Directions ▸
Starting with the first line and ending with the last, copy the entries word for word.

Excerpted records ▸
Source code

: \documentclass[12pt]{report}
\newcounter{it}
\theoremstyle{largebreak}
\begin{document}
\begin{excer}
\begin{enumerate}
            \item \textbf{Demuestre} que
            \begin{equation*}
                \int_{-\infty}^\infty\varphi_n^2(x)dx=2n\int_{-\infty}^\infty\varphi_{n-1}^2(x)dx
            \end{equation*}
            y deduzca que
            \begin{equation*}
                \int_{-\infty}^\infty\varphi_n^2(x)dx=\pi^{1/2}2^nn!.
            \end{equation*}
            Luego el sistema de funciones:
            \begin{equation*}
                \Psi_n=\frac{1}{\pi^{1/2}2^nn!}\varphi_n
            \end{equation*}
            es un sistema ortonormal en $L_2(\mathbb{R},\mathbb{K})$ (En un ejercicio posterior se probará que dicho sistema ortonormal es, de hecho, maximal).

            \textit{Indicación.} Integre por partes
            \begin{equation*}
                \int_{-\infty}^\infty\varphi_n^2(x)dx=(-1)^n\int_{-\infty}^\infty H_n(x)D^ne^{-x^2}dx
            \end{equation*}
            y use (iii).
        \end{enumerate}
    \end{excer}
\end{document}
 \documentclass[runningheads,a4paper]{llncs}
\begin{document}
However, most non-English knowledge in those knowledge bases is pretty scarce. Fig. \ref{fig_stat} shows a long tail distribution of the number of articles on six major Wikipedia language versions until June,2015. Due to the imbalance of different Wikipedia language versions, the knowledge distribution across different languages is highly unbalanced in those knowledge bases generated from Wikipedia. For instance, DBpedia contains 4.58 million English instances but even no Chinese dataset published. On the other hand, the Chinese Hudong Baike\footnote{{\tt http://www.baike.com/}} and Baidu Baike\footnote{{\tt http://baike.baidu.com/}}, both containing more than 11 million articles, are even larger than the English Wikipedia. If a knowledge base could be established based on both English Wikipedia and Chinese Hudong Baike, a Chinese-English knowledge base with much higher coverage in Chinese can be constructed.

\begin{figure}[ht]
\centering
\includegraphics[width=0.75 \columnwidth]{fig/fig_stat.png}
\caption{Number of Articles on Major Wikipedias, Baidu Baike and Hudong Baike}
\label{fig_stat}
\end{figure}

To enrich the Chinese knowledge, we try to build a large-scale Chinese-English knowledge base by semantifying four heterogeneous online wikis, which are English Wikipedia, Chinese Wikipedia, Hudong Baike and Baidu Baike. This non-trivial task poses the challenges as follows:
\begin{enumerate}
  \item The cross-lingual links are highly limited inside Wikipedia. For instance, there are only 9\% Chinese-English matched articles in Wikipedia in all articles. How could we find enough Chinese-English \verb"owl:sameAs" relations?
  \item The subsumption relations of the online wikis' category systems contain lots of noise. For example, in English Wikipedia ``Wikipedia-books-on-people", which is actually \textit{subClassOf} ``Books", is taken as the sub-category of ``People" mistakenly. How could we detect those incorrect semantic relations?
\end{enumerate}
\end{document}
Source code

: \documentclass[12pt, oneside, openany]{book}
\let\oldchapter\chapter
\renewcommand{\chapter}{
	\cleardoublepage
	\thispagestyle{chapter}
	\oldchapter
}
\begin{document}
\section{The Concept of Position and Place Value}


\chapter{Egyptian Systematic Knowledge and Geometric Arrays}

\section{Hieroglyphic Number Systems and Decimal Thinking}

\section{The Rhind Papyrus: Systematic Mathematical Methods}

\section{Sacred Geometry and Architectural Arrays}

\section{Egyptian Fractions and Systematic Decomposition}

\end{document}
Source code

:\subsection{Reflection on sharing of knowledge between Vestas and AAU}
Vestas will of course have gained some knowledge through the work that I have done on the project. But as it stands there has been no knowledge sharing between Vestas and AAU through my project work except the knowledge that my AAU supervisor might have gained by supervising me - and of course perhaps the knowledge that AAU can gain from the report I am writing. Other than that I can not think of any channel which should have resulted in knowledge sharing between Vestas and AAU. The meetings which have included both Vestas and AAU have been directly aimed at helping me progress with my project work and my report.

Exercise solution ▸
Source code

: \documentclass[12pt]{report}
\newcounter{it}
\theoremstyle{largebreak}
\begin{document}
\begin{excer}
\begin{enumerate}
            \item \textbf{Demuestre} que
            \begin{equation*}
                \int_{-\infty}^\infty\varphi_n^2(x)dx=2n\int_{-\infty}^\infty\varphi_{n-1}^2(x)dx
            \end{equation*}
            y deduzca que
            \begin{equation*}
                \int_{-\infty}^\infty\varphi_n^2(x)dx=\pi^{1/2}2^nn!.
            \end{equation*}
            Luego el sistema de funciones:
            \begin{equation*}
                \Psi_n=\frac{1}{\pi^{1/2}2^nn!}\varphi_n
            \end{equation*}
            es un sistema ortonormal en $L_2(\mathbb{R},\mathbb{K})$ (En un ejercicio posterior se probará que dicho sistema ortonormal es, de hecho, maximal).

            \textit{Indicación.} Integre por partes
            \begin{equation*}
                \int_{-\infty}^\infty\varphi_n^2(x)dx=(-1)^n\int_{-\infty}^\infty H_n(x)D^ne^{-x^2}dx
            \end{equation*}
            y use (iii).
        \end{enumerate}
    \end{excer}
\end{document}
 \documentclass[runningheads,a4paper]{llncs}
\begin{document}
However, most non-English knowledge in those knowledge bases is pretty scarce. Fig. \ref{fig_stat} shows a long tail distribution of the number of articles on six major Wikipedia language versions until June,2015. Due to the imbalance of different Wikipedia language versions, the knowledge distribution across different languages is highly unbalanced in those knowledge bases generated from Wikipedia. For instance, DBpedia contains 4.58 million English instances but even no Chinese dataset published. On the other hand, the Chinese Hudong Baike\footnote{{\tt http://www.baike.com/}} and Baidu Baike\footnote{{\tt http://baike.baidu.com/}}, both containing more than 11 million articles, are even larger than the English Wikipedia. If a knowledge base could be established based on both English Wikipedia and Chinese Hudong Baike, a Chinese-English knowledge base with much higher coverage in Chinese can be constructed.

\begin{figure}[ht]
\centering
\includegraphics[width=0.75 \columnwidth]{fig/fig_stat.png}
\caption{Number of Articles on Major Wikipedias, Baidu Baike and Hudong Baike}
\label{fig_stat}
\end{figure}

To enrich the Chinese knowledge, we try to build a large-scale Chinese-English knowledge base by semantifying four heterogeneous online wikis, which are English Wikipedia, Chinese Wikipedia, Hudong Baike and Baidu Baike. This non-trivial task poses the challenges as follows:
\begin{enumerate}
  \item The cross-lingual links are highly limited inside Wikipedia. For instance, there are only 9\% Chinese-English matched articles in Wikipedia in all articles. How could we find enough Chinese-English \verb"owl:sameAs" relations?
  \item The subsumption relations of the online wikis' category systems contain lots of noise. For example, in English Wikipedia ``Wikipedia-books-on-people", which is actually \textit{subClassOf} ``Books", is taken as the sub-category of ``People" mistakenly. How could we detect those incorrect semantic relations?
\end{enumerate}
\end{document}
Source code

: \documentclass[12pt, oneside, openany]{book}
\let\oldchapter\chapter
\renewcommand{\chapter}{
	\cleardoublepage
	\thispagestyle{chapter}
	\oldchapter
}
\begin{document}
\section{The Concept of Position and Place Value}


\chapter{Egyptian Systematic Knowledge and Geometric Arrays}

\section{Hieroglyphic Number Systems and Decimal Thinking}

\section{The Rhind Papyrus: Systematic Mathematical Methods}

\section{Sacred Geometry and Architectural Arrays}

\section{Egyptian Fractions and Systematic Decomposition}

\end{document}
Source code

:\subsection{Reflection on sharing of knowledge between Vestas and AAU}
Vestas will of course have gained some knowledge through the work that I have done on the project. But as it stands there has been no knowledge sharing between Vestas and AAU through my project work except the knowledge that my AAU supervisor might have gained by supervising me - and of course perhaps the knowledge that AAU can gain from the report I am writing. Other than that I can not think of any channel which should have resulted in knowledge sharing between Vestas and AAU. The meetings which have included both Vestas and AAU have been directly aimed at helping me progress with my project work and my report.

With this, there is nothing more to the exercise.